■ Work required
Report, word for word, every line of the material that contains "frazione".

--

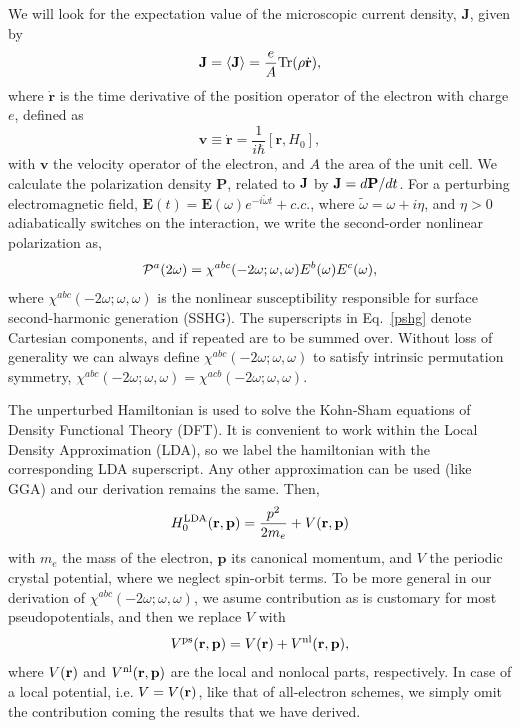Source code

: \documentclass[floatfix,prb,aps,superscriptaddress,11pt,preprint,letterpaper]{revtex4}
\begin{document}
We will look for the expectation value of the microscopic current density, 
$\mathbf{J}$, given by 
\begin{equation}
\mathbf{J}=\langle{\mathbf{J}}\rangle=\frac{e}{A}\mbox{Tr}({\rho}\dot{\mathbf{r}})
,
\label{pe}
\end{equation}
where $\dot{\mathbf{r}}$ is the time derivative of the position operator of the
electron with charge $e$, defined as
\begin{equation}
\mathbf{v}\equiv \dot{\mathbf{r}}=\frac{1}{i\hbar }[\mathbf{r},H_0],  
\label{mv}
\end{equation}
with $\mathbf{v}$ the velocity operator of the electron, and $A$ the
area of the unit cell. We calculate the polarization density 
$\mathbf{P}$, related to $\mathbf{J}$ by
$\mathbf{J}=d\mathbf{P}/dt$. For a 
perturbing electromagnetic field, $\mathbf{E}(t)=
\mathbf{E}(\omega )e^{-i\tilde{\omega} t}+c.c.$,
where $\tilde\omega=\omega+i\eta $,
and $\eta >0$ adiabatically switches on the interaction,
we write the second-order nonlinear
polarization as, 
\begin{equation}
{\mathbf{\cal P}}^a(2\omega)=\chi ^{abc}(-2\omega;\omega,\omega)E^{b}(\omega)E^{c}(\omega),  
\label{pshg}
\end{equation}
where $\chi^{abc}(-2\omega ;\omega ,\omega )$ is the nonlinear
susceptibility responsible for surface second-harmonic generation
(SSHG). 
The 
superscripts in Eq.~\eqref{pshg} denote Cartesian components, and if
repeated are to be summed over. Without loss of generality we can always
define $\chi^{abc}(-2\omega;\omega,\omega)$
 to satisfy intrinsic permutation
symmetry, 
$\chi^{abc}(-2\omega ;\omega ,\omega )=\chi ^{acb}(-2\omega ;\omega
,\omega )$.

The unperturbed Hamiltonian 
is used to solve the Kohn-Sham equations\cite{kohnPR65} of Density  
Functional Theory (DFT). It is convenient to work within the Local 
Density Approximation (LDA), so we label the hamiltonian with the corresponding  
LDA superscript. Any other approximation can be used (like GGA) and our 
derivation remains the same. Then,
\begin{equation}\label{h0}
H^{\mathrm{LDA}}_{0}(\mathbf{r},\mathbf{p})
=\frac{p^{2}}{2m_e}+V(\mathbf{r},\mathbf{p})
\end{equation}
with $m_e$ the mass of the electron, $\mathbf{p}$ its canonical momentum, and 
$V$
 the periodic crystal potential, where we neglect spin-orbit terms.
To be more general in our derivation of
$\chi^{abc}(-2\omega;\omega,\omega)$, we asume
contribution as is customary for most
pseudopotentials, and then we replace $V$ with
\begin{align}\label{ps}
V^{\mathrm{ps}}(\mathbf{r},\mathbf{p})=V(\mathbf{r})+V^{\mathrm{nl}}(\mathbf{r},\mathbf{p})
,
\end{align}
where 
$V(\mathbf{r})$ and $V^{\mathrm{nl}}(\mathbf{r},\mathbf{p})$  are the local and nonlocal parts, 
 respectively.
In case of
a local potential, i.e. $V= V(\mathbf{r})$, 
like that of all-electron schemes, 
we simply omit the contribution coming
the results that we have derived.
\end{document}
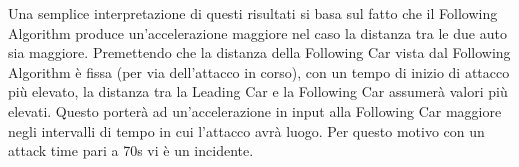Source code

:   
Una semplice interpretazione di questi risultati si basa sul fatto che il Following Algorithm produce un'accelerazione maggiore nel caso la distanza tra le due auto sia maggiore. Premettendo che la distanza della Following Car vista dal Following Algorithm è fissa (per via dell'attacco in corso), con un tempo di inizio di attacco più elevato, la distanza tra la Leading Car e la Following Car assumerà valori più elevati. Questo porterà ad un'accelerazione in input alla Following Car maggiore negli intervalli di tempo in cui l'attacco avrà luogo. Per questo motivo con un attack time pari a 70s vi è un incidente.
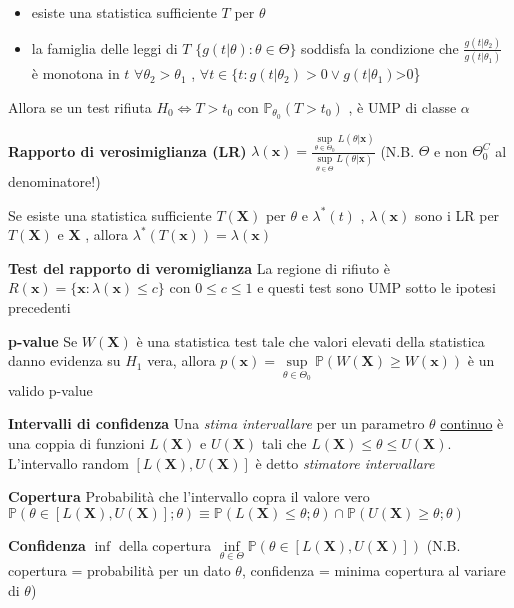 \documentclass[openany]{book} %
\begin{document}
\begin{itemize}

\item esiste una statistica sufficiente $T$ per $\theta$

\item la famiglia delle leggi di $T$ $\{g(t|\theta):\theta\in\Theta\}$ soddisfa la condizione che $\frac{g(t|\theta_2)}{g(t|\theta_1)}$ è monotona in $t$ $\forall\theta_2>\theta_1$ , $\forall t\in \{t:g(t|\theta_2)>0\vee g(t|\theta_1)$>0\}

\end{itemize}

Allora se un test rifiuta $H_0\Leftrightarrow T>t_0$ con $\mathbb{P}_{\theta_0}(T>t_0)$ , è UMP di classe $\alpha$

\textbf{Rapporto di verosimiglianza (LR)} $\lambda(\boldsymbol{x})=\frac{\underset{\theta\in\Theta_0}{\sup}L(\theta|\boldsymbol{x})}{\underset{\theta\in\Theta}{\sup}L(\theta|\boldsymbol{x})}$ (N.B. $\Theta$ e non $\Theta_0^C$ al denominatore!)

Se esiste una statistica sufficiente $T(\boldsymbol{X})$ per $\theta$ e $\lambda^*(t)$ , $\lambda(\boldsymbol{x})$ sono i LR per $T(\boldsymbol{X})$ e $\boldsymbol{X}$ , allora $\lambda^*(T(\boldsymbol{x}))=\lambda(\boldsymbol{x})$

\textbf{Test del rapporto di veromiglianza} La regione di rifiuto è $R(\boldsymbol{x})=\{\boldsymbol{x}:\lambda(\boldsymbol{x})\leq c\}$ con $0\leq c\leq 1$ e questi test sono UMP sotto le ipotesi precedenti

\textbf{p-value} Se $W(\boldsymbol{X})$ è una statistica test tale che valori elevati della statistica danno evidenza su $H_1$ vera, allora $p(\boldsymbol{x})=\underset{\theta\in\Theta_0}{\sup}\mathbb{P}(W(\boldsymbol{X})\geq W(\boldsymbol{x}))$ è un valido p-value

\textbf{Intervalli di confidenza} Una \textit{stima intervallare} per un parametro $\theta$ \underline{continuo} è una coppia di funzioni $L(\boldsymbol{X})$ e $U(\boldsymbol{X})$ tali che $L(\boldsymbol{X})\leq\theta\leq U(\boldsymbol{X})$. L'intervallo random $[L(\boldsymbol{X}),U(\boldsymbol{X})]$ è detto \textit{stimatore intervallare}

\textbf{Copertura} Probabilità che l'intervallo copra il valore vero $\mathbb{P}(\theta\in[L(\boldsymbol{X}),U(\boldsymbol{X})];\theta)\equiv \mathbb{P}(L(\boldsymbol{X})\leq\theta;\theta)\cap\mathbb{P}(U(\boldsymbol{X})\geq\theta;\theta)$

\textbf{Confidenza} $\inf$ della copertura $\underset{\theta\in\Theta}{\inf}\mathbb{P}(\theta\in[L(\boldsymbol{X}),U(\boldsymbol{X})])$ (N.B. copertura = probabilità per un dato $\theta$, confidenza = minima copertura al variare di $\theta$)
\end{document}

--

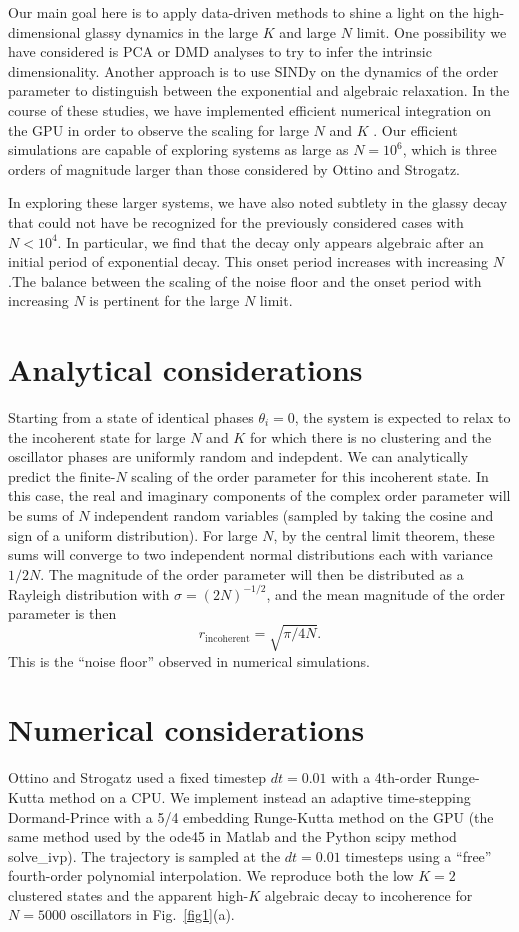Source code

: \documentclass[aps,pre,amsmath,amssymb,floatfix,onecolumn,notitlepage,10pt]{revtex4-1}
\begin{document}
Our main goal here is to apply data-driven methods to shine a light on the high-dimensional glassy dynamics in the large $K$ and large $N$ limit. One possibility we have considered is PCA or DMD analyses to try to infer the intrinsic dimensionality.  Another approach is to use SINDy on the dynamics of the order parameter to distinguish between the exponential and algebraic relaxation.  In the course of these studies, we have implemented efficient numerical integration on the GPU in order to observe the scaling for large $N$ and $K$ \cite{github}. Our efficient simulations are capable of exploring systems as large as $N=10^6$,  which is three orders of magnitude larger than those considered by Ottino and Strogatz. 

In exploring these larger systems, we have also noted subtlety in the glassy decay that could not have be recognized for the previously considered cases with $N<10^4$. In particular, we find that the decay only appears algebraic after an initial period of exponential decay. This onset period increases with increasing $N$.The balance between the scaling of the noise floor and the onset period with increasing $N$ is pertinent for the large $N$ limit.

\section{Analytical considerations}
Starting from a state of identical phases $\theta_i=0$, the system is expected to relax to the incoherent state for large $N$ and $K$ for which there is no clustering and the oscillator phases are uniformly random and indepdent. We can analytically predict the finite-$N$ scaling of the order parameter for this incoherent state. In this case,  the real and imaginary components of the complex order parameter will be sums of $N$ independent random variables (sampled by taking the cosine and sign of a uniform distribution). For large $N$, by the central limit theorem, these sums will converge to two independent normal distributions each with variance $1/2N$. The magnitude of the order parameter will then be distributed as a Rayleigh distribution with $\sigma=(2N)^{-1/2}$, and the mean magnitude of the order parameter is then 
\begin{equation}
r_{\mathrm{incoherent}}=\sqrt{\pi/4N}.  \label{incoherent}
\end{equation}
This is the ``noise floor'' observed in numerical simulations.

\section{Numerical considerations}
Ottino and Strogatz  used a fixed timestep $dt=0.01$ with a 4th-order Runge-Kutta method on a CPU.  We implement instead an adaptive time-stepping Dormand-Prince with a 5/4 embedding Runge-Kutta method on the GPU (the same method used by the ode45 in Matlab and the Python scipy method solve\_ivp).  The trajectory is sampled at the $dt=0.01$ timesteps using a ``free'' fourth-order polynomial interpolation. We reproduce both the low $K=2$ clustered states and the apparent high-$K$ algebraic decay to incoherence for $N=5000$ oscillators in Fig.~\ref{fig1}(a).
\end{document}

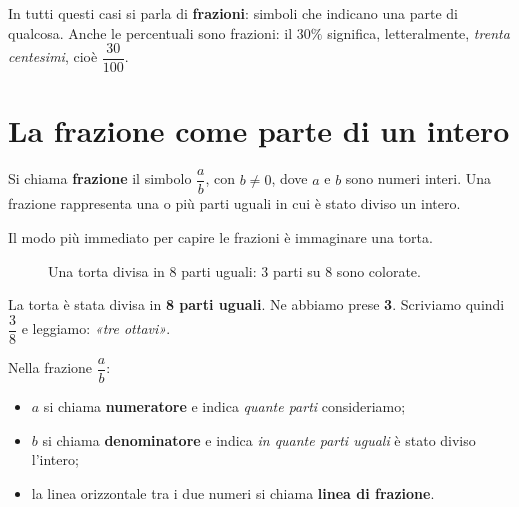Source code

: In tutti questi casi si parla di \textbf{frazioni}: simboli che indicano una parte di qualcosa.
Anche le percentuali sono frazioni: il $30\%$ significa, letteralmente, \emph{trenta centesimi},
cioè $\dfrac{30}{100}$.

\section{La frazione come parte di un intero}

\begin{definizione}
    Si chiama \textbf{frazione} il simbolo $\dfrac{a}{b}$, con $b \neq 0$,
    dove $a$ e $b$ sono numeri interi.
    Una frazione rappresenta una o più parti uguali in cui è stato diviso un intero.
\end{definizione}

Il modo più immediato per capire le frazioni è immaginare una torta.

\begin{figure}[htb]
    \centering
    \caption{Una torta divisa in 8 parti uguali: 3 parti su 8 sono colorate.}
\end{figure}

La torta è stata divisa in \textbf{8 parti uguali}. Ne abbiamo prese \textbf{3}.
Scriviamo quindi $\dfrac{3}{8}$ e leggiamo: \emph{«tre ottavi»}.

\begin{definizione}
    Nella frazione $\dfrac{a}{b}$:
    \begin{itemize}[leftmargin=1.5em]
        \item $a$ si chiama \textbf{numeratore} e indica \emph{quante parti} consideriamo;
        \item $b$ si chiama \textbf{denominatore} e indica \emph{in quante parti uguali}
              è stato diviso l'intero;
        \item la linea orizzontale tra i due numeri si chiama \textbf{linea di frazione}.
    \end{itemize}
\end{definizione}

--

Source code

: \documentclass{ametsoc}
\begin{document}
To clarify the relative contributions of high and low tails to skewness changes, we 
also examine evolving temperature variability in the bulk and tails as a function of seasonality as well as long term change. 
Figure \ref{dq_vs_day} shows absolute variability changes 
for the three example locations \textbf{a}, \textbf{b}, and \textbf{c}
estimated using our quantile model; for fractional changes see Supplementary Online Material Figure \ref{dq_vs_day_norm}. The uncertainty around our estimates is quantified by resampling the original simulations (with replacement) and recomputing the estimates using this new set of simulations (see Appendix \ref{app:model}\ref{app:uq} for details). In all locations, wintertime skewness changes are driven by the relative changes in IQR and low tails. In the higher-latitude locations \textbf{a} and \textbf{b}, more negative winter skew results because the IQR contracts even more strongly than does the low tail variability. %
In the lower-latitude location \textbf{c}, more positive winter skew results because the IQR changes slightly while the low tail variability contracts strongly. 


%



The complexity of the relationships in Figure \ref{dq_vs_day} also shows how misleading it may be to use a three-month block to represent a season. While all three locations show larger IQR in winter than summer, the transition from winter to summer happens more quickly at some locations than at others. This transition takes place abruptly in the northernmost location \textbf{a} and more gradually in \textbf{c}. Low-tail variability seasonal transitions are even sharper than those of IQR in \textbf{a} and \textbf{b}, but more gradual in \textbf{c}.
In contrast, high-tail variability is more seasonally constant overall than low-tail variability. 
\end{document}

--

■ Solution for this task
\section{La frazione come parte di un intero}
    Si chiama \textbf{frazione} il simbolo $\dfrac{a}{b}$, con $b \neq 0$,
    Una frazione rappresenta una o più parti uguali in cui è stato diviso un intero.
    Nella frazione $\dfrac{a}{b}$:
        \item la linea orizzontale tra i due numeri si chiama \textbf{linea di frazione}.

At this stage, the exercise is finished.